Thank you for your valuable suggestions. We have added the following sentence to the Materials and Methods section:

 

“Resected specimens including prostate and lymph nodes were evaluated by two geni-tourinary pathologists who each have more than 10 years of experience." (page 3, lines 107-108)

 

-MRI is reported in Table and in Multivariable analyses; however, I did not understand the meaning of its inclusion as RM1 (vs RM0). Furthermore, it would have been of interest to investigate predictors of lymphatic invasion at MRI imaging.

 

Thank you for your important comments. Positive surgical margin in resected prostate specimen has been traditionally reported to be an important risk factor of BCR, so we added it to our analyses as RM1 (vs RM0).

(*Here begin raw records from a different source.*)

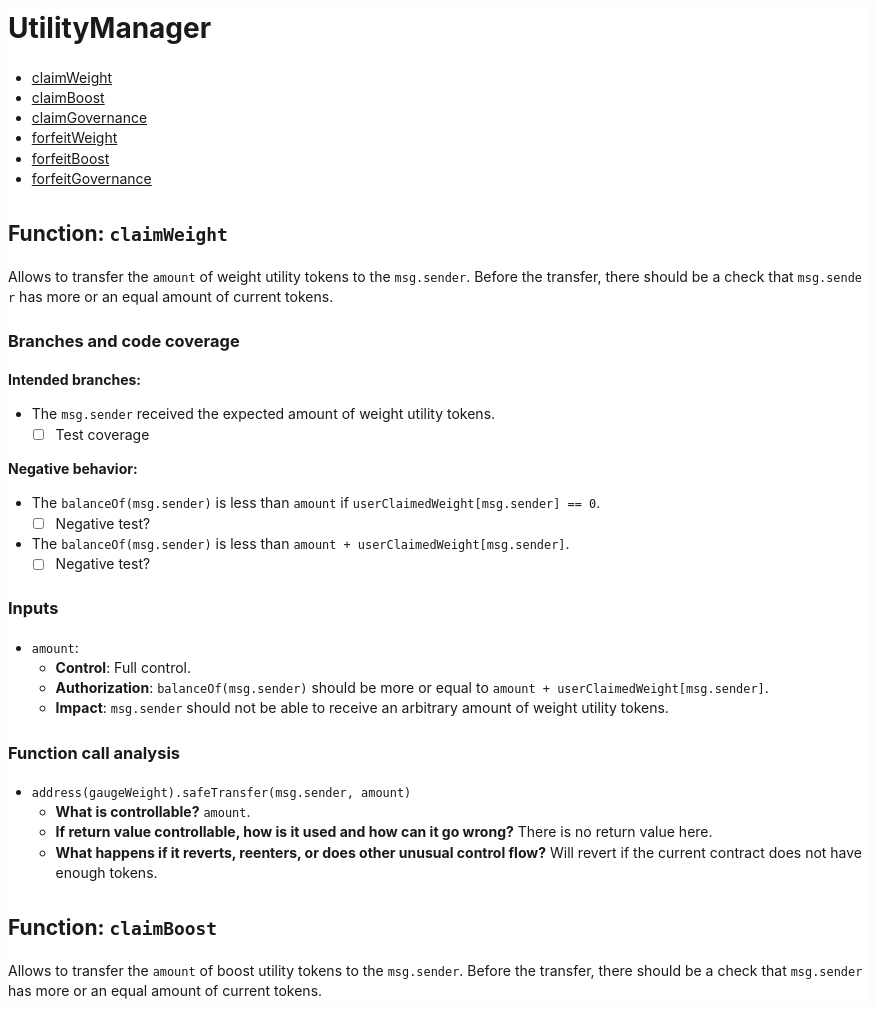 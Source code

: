 # UtilityManager

- [claimWeight](#function-claimweight)
- [claimBoost](#function-claimboost)
- [claimGovernance](#function-claimgovernance)
- [forfeitWeight](#function-forfeitweight)
- [forfeitBoost](#function-forfeitboost)
- [forfeitGovernance](#function-forfeitgovernance)


## Function: `claimWeight`

Allows to transfer the `amount` of weight utility tokens to the `msg.sender`. Before the transfer, there should be a check that `msg.sender` has more or an equal amount of current tokens.

### Branches and code coverage

**Intended branches:**

- The `msg.sender` received the expected amount of weight utility tokens.
  - [ ] Test coverage

**Negative behavior:**

- The `balanceOf(msg.sender)` is less than `amount` if `userClaimedWeight[msg.sender] == 0`.
  - [ ] Negative test?
- The `balanceOf(msg.sender)` is less than `amount + userClaimedWeight[msg.sender]`.
  - [ ] Negative test?

### Inputs

- `amount`:
  - **Control**: Full control.
  - **Authorization**: `balanceOf(msg.sender)` should be more or equal to `amount + userClaimedWeight[msg.sender]`.
  - **Impact**: `msg.sender` should not be able to receive an arbitrary amount of weight utility tokens.

### Function call analysis

- `address(gaugeWeight).safeTransfer(msg.sender, amount)`
  - **What is controllable?** `amount`.
  - **If return value controllable, how is it used and how can it go wrong?** There is no return value here.
  - **What happens if it reverts, reenters, or does other unusual control flow?** Will revert if the current contract does not have enough tokens.

## Function: `claimBoost`

Allows to transfer the `amount` of boost utility tokens to the `msg.sender`. Before the transfer, there should be a check that `msg.sender` has more or an equal amount of current tokens.
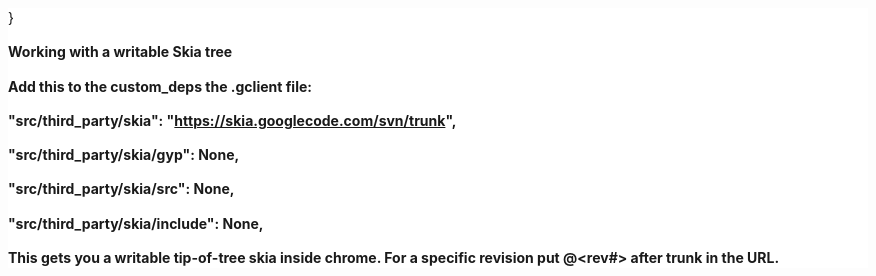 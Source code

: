 }

**Working with a writable Skia tree**

**Add this to the custom_deps the .gclient file:**

**"src/third_party/skia": "<https://skia.googlecode.com/svn/trunk>",**

**"src/third_party/skia/gyp": None,**

**"src/third_party/skia/src": None,**

**"src/third_party/skia/include": None,**

**This gets you a writable tip-of-tree skia inside chrome. For a specific
revision put @&lt;rev#&gt; after trunk in the URL.**
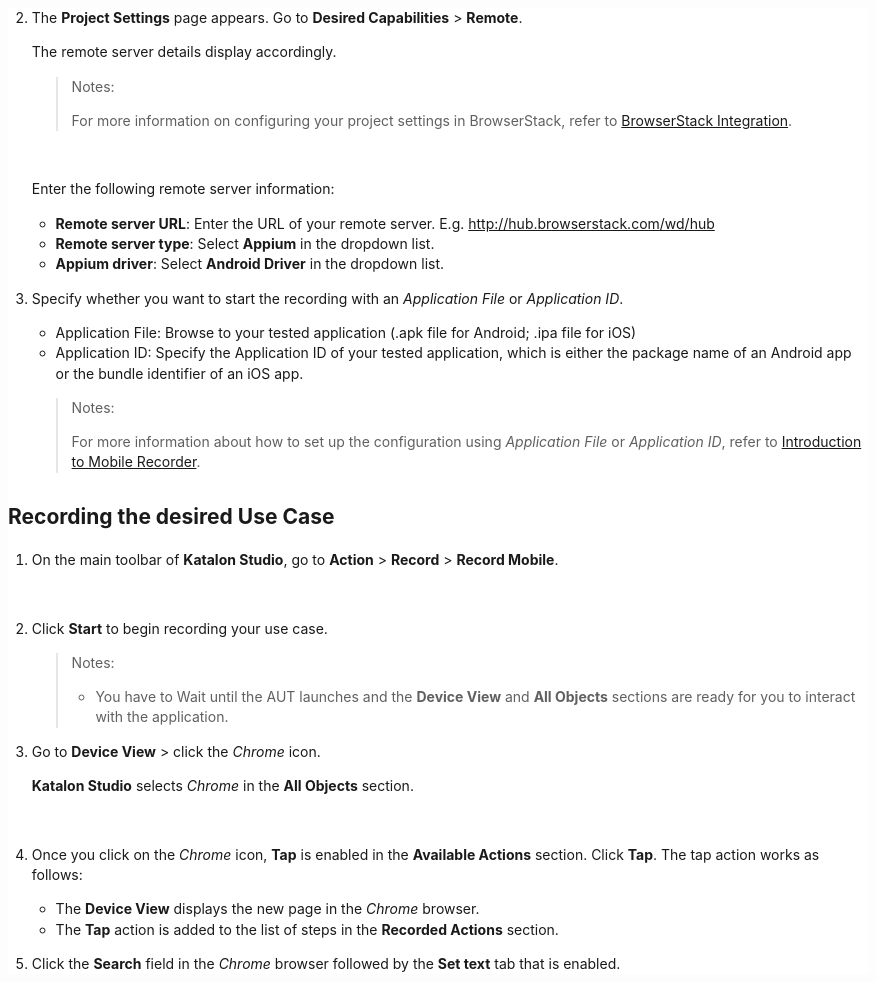 2. The **Project Settings** page appears. Go to **Desired Capabilities** > **Remote**.

    The remote server details display accordingly.

    > Notes:
    > 
    > For more information on configuring your project settings in BrowserStack, refer to [BrowserStack Integration](https://docs.katalon.com/katalon-studio/docs/browserstack-integration.html).

    <img src="https://github.com/katalon-studio/docs-images/raw/master/katalon-studio/docs/generate%20test%20scripts%20using%20mobile%20recorder/K.S.E-8.3.0-generate_test_scripts_configuration_project_settings_remote.png" alt text="project settings remote" width=100%>

    Enter the following remote server information:

    * **Remote server URL**: Enter the URL of your remote server. E.g. http://hub.browserstack.com/wd/hub
    * **Remote server type**: Select  **Appium** in the dropdown list.
    * **Appium driver**: Select **Android Driver** in the dropdown list.

3. Specify whether you want to start the recording with an *Application File* or *Application ID*.
    * Application File: Browse to your tested application (.apk file for Android; .ipa file for iOS)
    * Application ID: Specify the Application ID of your tested application, which is either the package name of an Android app or the bundle identifier of an iOS app.

    > Notes:
    >
    > For more information about how to set up the configuration using *Application File* or *Application ID*, refer to [Introduction to Mobile Recorder](https://docs.katalon.com/katalon-studio/docs/katalon_mobile_recorder_introduction.html#mobile-recorder).
    
## Recording the desired Use Case

1. On the main toolbar of **Katalon Studio**, go to **Action** > **Record** > **Record Mobile**.

   <img src="https://github.com/katalon-studio/docs-images/raw/master/katalon-studio/docs/generate%20test%20scripts%20using%20mobile%20recorder/K.S.E-8.3.0-generate_test_scripts_record_mobile_option.png" alt text="record mobile option" width=70%>

2. Click **Start** to begin recording your use case.
   > Notes:
   >
   > * You have to Wait until the AUT launches and the **Device View** and **All Objects** sections are ready for you to interact with the application.        

3. Go to **Device View** > click the *Chrome* icon. 
    
    **Katalon Studio** selects *Chrome* in the **All Objects** section.

    <img src=https://github.com/katalon-studio/docs-images/raw/master/katalon-studio/docs/generate%20test%20scripts%20using%20mobile%20recorder/K.S.E-8.3.0-generate_test_scripts_record_mobile_objects.png alt text="device view" width=100%>
   
4. Once you click on the *Chrome* icon, **Tap** is enabled in the **Available Actions** section. Click **Tap**. The tap action works as follows:

   * The **Device View** displays the new page in the *Chrome* browser.
   * The **Tap** action is added to the list of steps in the **Recorded Actions** section.

5. Click the **Search** field in the *Chrome* browser followed by the **Set text** tab that is enabled. 
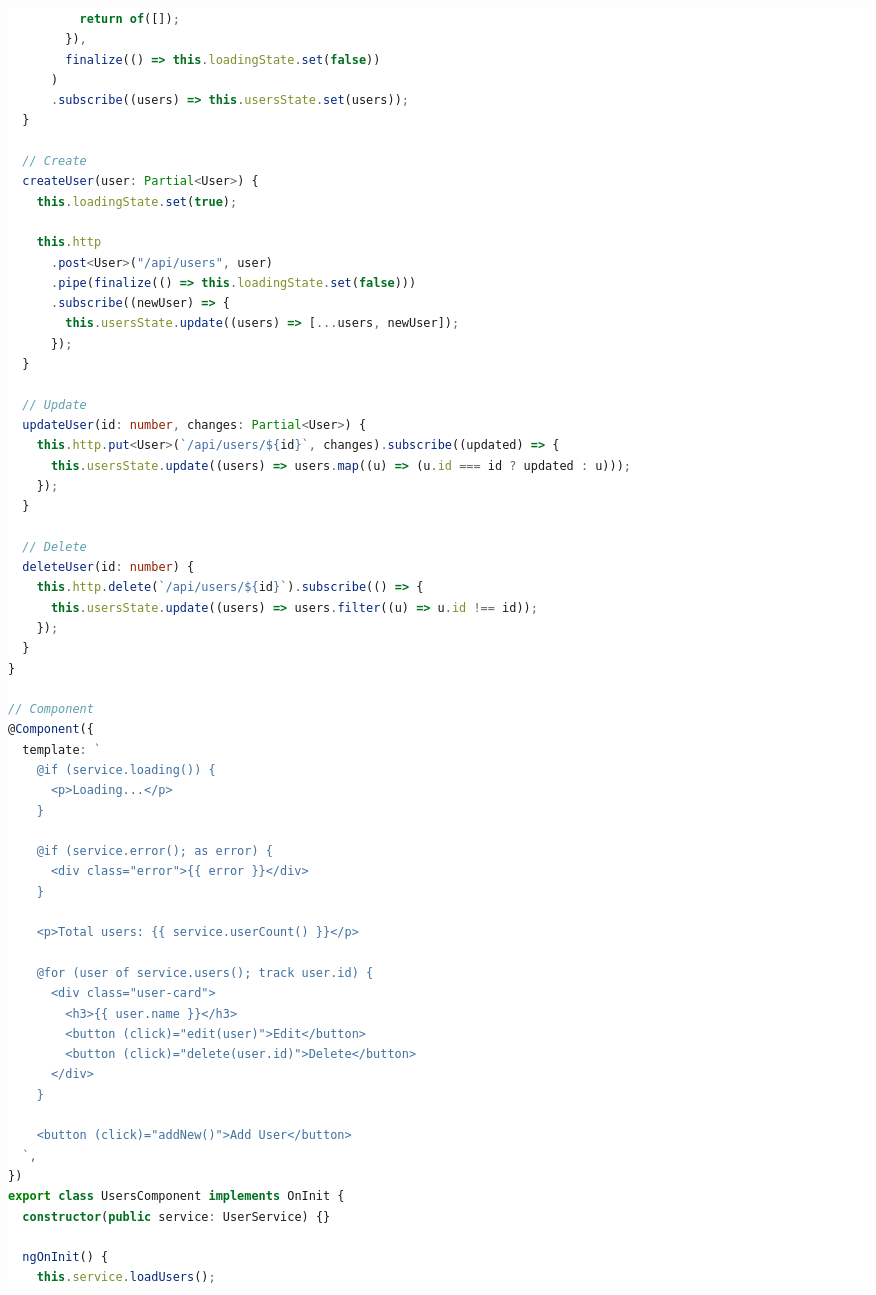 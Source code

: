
 ```typescript
          return of([]);
        }),
        finalize(() => this.loadingState.set(false))
      )
      .subscribe((users) => this.usersState.set(users));
  }

  // Create
  createUser(user: Partial<User>) {
    this.loadingState.set(true);

    this.http
      .post<User>("/api/users", user)
      .pipe(finalize(() => this.loadingState.set(false)))
      .subscribe((newUser) => {
        this.usersState.update((users) => [...users, newUser]);
      });
  }

  // Update
  updateUser(id: number, changes: Partial<User>) {
    this.http.put<User>(`/api/users/${id}`, changes).subscribe((updated) => {
      this.usersState.update((users) => users.map((u) => (u.id === id ? updated : u)));
    });
  }

  // Delete
  deleteUser(id: number) {
    this.http.delete(`/api/users/${id}`).subscribe(() => {
      this.usersState.update((users) => users.filter((u) => u.id !== id));
    });
  }
}

// Component
@Component({
  template: `
    @if (service.loading()) {
      <p>Loading...</p>
    }

    @if (service.error(); as error) {
      <div class="error">{{ error }}</div>
    }

    <p>Total users: {{ service.userCount() }}</p>

    @for (user of service.users(); track user.id) {
      <div class="user-card">
        <h3>{{ user.name }}</h3>
        <button (click)="edit(user)">Edit</button>
        <button (click)="delete(user.id)">Delete</button>
      </div>
    }

    <button (click)="addNew()">Add User</button>
  `,
})
export class UsersComponent implements OnInit {
  constructor(public service: UserService) {}

  ngOnInit() {
    this.service.loadUsers();
``` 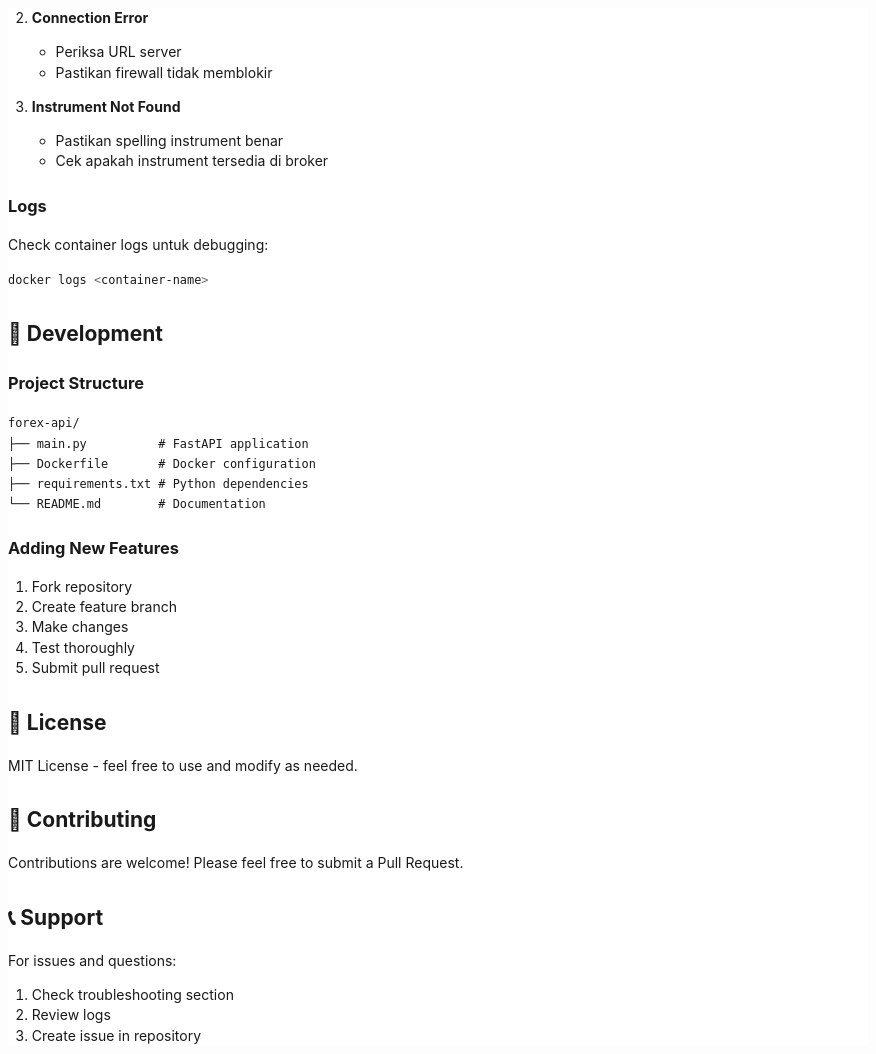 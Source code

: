 2. **Connection Error**
   - Periksa URL server
   - Pastikan firewall tidak memblokir

3. **Instrument Not Found**
   - Pastikan spelling instrument benar
   - Cek apakah instrument tersedia di broker

### Logs
Check container logs untuk debugging:
```bash
docker logs <container-name>
```

## 📝 Development

### Project Structure
```
forex-api/
├── main.py          # FastAPI application
├── Dockerfile       # Docker configuration
├── requirements.txt # Python dependencies
└── README.md        # Documentation
```

### Adding New Features

1. Fork repository
2. Create feature branch
3. Make changes
4. Test thoroughly
5. Submit pull request

## 📄 License

MIT License - feel free to use and modify as needed.

## 🤝 Contributing

Contributions are welcome! Please feel free to submit a Pull Request.

## 📞 Support

For issues and questions:
1. Check troubleshooting section
2. Review logs
3. Create issue in repository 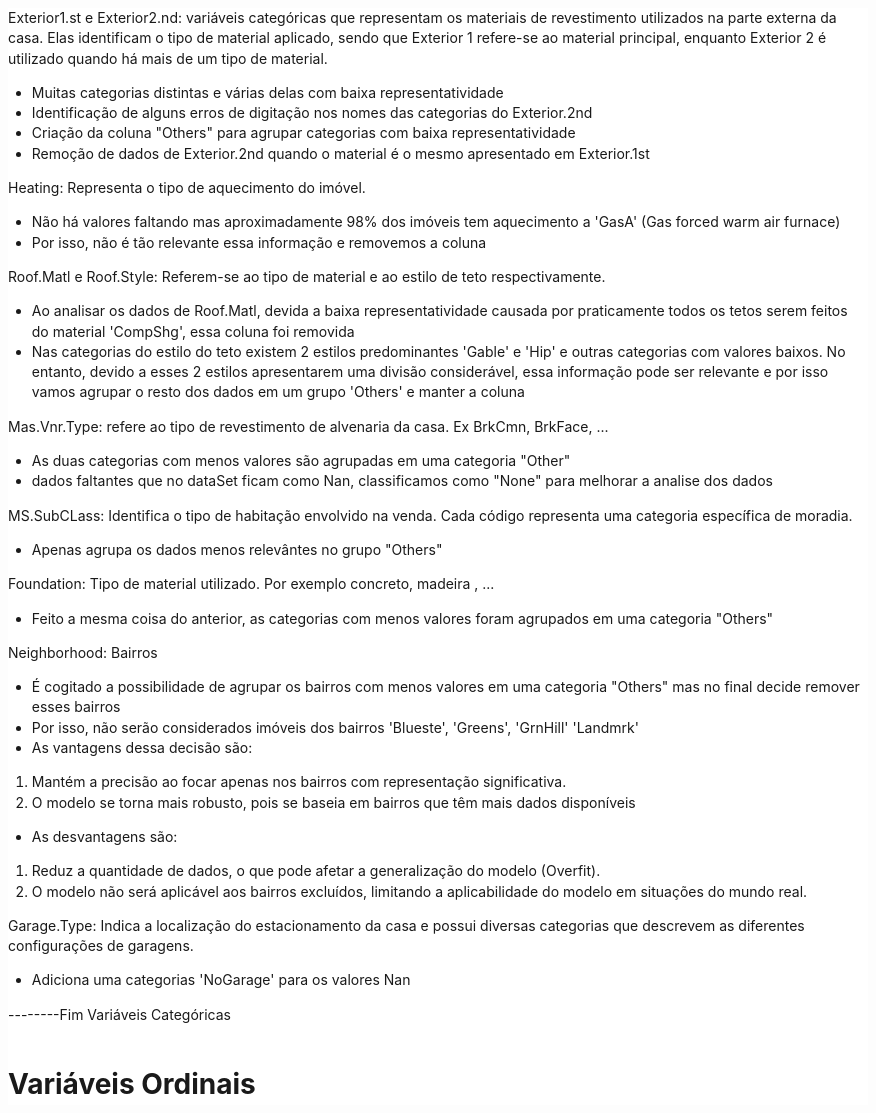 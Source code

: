Exterior1.st e Exterior2.nd: variáveis categóricas que representam os materiais de revestimento utilizados na parte externa da casa. Elas identificam o tipo de material aplicado, sendo que Exterior 1 refere-se ao material principal, enquanto Exterior 2 é utilizado quando há mais de um tipo de material.
- Muitas categorias distintas e várias delas com baixa representatividade
- Identificação de alguns erros de digitação nos nomes das categorias do Exterior.2nd
- Criação da coluna "Others" para agrupar categorias com baixa representatividade
- Remoção de dados de Exterior.2nd quando o material é o mesmo apresentado em Exterior.1st

Heating: Representa o tipo de aquecimento do imóvel.
- Não há valores faltando mas aproximadamente 98% dos imóveis tem aquecimento a 'GasA' (Gas forced warm air furnace)
- Por isso, não é tão relevante essa informação e removemos a coluna

Roof.Matl e Roof.Style: Referem-se ao tipo de material e ao estilo de teto respectivamente.
- Ao analisar os dados de Roof.Matl, devida a baixa representatividade causada por praticamente todos os tetos serem feitos do material 'CompShg', essa coluna foi removida
- Nas categorias do estilo do teto existem 2 estilos predominantes 'Gable' e 'Hip' e outras categorias com valores baixos. No entanto, devido a esses 2 estilos apresentarem uma divisão considerável, essa informação pode ser relevante e por isso vamos agrupar o resto dos dados em um grupo  'Others' e manter a coluna

Mas.Vnr.Type: refere ao tipo de revestimento de alvenaria da casa. Ex BrkCmn, BrkFace, ...
- As duas categorias com menos valores são agrupadas em uma categoria "Other"
- dados faltantes que no dataSet ficam como Nan, classificamos como "None" para melhorar a analise dos dados

MS.SubCLass: Identifica o tipo de habitação envolvido na venda. Cada código representa uma categoria específica de moradia.
- Apenas agrupa os dados menos relevântes no grupo "Others"

Foundation: Tipo de material utilizado. Por exemplo concreto, madeira , ...
- Feito a mesma coisa do anterior, as categorias com menos valores foram agrupados em uma categoria "Others"

Neighborhood: Bairros
- É cogitado a possibilidade de agrupar os bairros com menos valores em uma categoria "Others" mas no final decide remover esses bairros
- Por isso, não serão considerados imóveis dos bairros 'Blueste', 'Greens', 'GrnHill' 'Landmrk'
- As vantagens dessa decisão são: 
1. Mantém a precisão ao focar apenas nos bairros com representação significativa.
2. O modelo se torna mais robusto, pois se baseia em bairros que têm mais dados disponíveis
- As desvantagens são: 
1. Reduz a quantidade de dados, o que pode afetar a generalização do modelo (Overfit).
2. O modelo não será aplicável aos bairros excluídos, limitando a aplicabilidade do modelo em situações do mundo real.

Garage.Type: Indica a localização do estacionamento da casa e possui diversas categorias que descrevem as diferentes configurações de garagens.
- Adiciona uma categorias 'NoGarage' para os valores Nan


--------Fim Variáveis Categóricas


# Variáveis Ordinais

Although we analyzed the association between pathological findings of resected specimen and BCR in the present study, various previous studies have examined whether the impact of various preoperative MRI parameters on BCR. In addition, as you pointed out, it is very interesting to investigate the association between preoperative MRI parameters and lymphatic invasion in resected specimen. Future study will therefore focus on preoperative MRI parameters.

 

-Overall, the manuscript lacks of originality and there are already several studies reporting similar results. 

 

We appreciate your valuable opinion. While several previous studies have already investigated the prognostic impact of lymphatic invasion, no studies have yet focused on the association between lymphatic invasion and biochemical recurrence rates in patients who underwent eLND as well as radical prostatectomy for their high-risk prostate cancer. In addition, this is a prospective cohort study. For these reasons, we believe that our study adds important information to the literature.

Round 2

Reviewer 1 Report

Concerns are addressed by authors and the quality of presentation is improved.

Reviewer 2 Report

The authors have revised the manuscript more clearly and addressed concerns raised by reviewers. The manuscript would be informative for readers.

Reviewer 3 Report

The issues raised during the review process have been addressed by Authors; the overall quality of the manuscript has been improved.